BRIEF »
Produce as output only the lines below starting at the line with "commonwealth:z603vh59w" and continuing through the line with "commonwealth:z603vk41v", each one exactly as written.

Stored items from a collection
------------------------------------------------------------
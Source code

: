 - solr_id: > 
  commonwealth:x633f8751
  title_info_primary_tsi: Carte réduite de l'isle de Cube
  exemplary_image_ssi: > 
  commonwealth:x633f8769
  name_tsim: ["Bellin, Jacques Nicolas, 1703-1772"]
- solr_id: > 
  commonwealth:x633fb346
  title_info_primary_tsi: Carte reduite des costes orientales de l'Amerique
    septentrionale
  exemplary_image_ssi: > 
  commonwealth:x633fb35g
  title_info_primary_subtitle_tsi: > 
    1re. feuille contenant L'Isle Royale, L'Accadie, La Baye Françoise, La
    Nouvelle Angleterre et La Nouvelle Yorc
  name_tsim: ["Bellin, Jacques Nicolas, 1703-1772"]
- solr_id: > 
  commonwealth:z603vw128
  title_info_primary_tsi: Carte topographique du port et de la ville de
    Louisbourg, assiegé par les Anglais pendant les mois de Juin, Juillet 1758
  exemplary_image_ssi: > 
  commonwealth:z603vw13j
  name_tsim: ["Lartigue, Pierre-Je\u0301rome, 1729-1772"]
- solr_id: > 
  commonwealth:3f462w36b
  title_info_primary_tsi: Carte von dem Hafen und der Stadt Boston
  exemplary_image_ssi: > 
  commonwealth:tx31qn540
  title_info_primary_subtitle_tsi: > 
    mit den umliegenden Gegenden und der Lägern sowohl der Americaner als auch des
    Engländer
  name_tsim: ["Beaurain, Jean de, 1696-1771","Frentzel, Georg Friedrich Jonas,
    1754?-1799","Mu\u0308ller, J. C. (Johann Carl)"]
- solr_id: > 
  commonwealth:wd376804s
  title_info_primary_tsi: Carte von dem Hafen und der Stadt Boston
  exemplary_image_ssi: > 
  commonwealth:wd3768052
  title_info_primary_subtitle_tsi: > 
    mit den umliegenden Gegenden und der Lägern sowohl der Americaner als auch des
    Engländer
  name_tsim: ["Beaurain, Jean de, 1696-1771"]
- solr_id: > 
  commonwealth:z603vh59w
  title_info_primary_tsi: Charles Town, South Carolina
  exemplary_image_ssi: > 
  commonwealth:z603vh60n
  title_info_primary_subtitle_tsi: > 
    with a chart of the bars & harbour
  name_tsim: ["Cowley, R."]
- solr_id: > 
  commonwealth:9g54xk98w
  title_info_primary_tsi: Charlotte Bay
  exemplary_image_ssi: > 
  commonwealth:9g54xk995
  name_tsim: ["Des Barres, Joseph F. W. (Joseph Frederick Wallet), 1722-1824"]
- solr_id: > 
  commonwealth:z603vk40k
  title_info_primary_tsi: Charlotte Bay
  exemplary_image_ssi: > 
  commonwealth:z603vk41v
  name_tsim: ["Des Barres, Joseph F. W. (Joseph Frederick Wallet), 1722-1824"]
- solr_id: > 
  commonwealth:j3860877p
------------------------------------------------------------
WRITTEN ANSWER »
  commonwealth:z603vh59w
  title_info_primary_tsi: Charles Town, South Carolina
  exemplary_image_ssi: > 
  commonwealth:z603vh60n
  title_info_primary_subtitle_tsi: > 
    with a chart of the bars & harbour
  name_tsim: ["Cowley, R."]
- solr_id: > 
  commonwealth:9g54xk98w
  title_info_primary_tsi: Charlotte Bay
  exemplary_image_ssi: > 
  commonwealth:9g54xk995
  name_tsim: ["Des Barres, Joseph F. W. (Joseph Frederick Wallet), 1722-1824"]
- solr_id: > 
  commonwealth:z603vk40k
  title_info_primary_tsi: Charlotte Bay
  exemplary_image_ssi: > 
  commonwealth:z603vk41v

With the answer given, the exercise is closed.